▶ _Work order_
All of the lines below need to be copied exactly, apart from the pictures.

(Records contained in a dataset)
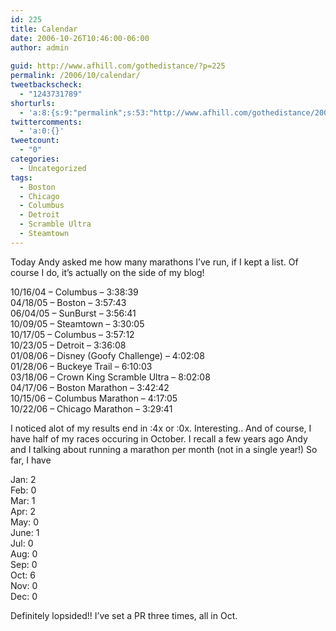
 ```yaml
---
id: 225
title: Calendar
date: 2006-10-26T10:46:00-06:00
author: admin
  
guid: http://www.afhill.com/gothedistance/?p=225
permalink: /2006/10/calendar/
tweetbackscheck:
  - "1243731789"
shorturls:
  - 'a:8:{s:9:"permalink";s:53:"http://www.afhill.com/gothedistance/2006/10/calendar/";s:7:"tinyurl";s:25:"http://tinyurl.com/cs6bn8";s:4:"isgd";s:17:"http://is.gd/h9Ur";s:5:"bitly";s:18:"http://bit.ly/8PNH";s:5:"snipr";s:22:"http://snipr.com/ap0ad";s:5:"snurl";s:22:"http://snurl.com/ap0ad";s:7:"snipurl";s:24:"http://snipurl.com/ap0ad";s:4:"trim";s:17:"http://tr.im/cjlz";}'
twittercomments:
  - 'a:0:{}'
tweetcount:
  - "0"
categories:
  - Uncategorized
tags:
  - Boston
  - Chicago
  - Columbus
  - Detroit
  - Scramble Ultra
  - Steamtown
---
```

Today Andy asked me how many marathons I&#8217;ve run, if I kept a list. Of course I do, it&#8217;s actually on the side of my blog!

10/16/04 &#8211; Columbus &#8211; 3:38:39  
04/18/05 &#8211; Boston &#8211; 3:57:43  
06/04/05 &#8211; SunBurst &#8211; 3:56:41  
10/09/05 &#8211; Steamtown &#8211; 3:30:05  
10/17/05 &#8211; Columbus &#8211; 3:57:12  
10/23/05 &#8211; Detroit &#8211; 3:36:08  
01/08/06 &#8211; Disney (Goofy Challenge) &#8211; 4:02:08  
01/28/06 &#8211; Buckeye Trail &#8211; 6:10:03  
03/18/06 &#8211; Crown King Scramble Ultra &#8211; 8:02:08  
04/17/06 &#8211; Boston Marathon &#8211; 3:42:42  
10/15/06 &#8211; Columbus Marathon &#8211; 4:17:05  
10/22/06 &#8211; Chicago Marathon &#8211; 3:29:41

I noticed alot of my results end in :4x or :0x. Interesting.. And of course, I have half of my races occuring in October. I recall a few years ago Andy and I talking about running a marathon per month (not in a single year!) So far, I have

Jan: 2  
Feb: 0  
Mar: 1  
Apr: 2  
May: 0  
June: 1  
Jul: 0  
Aug: 0  
Sep: 0  
Oct: 6  
Nov: 0  
Dec: 0

Definitely lopsided!! I&#8217;ve set a PR three times, all in Oct.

▶ _Answer for the task_
 ```yaml
---
id: 225
title: Calendar
date: 2006-10-26T10:46:00-06:00
author: admin
  
guid: http://www.afhill.com/gothedistance/?p=225
permalink: /2006/10/calendar/
tweetbackscheck:
  - "1243731789"
shorturls:
  - 'a:8:{s:9:"permalink";s:53:"http://www.afhill.com/gothedistance/2006/10/calendar/";s:7:"tinyurl";s:25:"http://tinyurl.com/cs6bn8";s:4:"isgd";s:17:"http://is.gd/h9Ur";s:5:"bitly";s:18:"http://bit.ly/8PNH";s:5:"snipr";s:22:"http://snipr.com/ap0ad";s:5:"snurl";s:22:"http://snurl.com/ap0ad";s:7:"snipurl";s:24:"http://snipurl.com/ap0ad";s:4:"trim";s:17:"http://tr.im/cjlz";}'
twittercomments:
  - 'a:0:{}'
tweetcount:
  - "0"
categories:
  - Uncategorized
tags:
  - Boston
  - Chicago
  - Columbus
  - Detroit
  - Scramble Ultra
  - Steamtown
---
```

Today Andy asked me how many marathons I&#8217;ve run, if I kept a list. Of course I do, it&#8217;s actually on the side of my blog!

10/16/04 &#8211; Columbus &#8211; 3:38:39  
04/18/05 &#8211; Boston &#8211; 3:57:43  
06/04/05 &#8211; SunBurst &#8211; 3:56:41  
10/09/05 &#8211; Steamtown &#8211; 3:30:05  
10/17/05 &#8211; Columbus &#8211; 3:57:12  
10/23/05 &#8211; Detroit &#8211; 3:36:08  
01/08/06 &#8211; Disney (Goofy Challenge) &#8211; 4:02:08  
01/28/06 &#8211; Buckeye Trail &#8211; 6:10:03  
03/18/06 &#8211; Crown King Scramble Ultra &#8211; 8:02:08  
04/17/06 &#8211; Boston Marathon &#8211; 3:42:42  
10/15/06 &#8211; Columbus Marathon &#8211; 4:17:05  
10/22/06 &#8211; Chicago Marathon &#8211; 3:29:41

I noticed alot of my results end in :4x or :0x. Interesting.. And of course, I have half of my races occuring in October. I recall a few years ago Andy and I talking about running a marathon per month (not in a single year!) So far, I have

Jan: 2  
Feb: 0  
Mar: 1  
Apr: 2  
May: 0  
June: 1  
Jul: 0  
Aug: 0  
Sep: 0  
Oct: 6  
Nov: 0  
Dec: 0

Definitely lopsided!! I&#8217;ve set a PR three times, all in Oct.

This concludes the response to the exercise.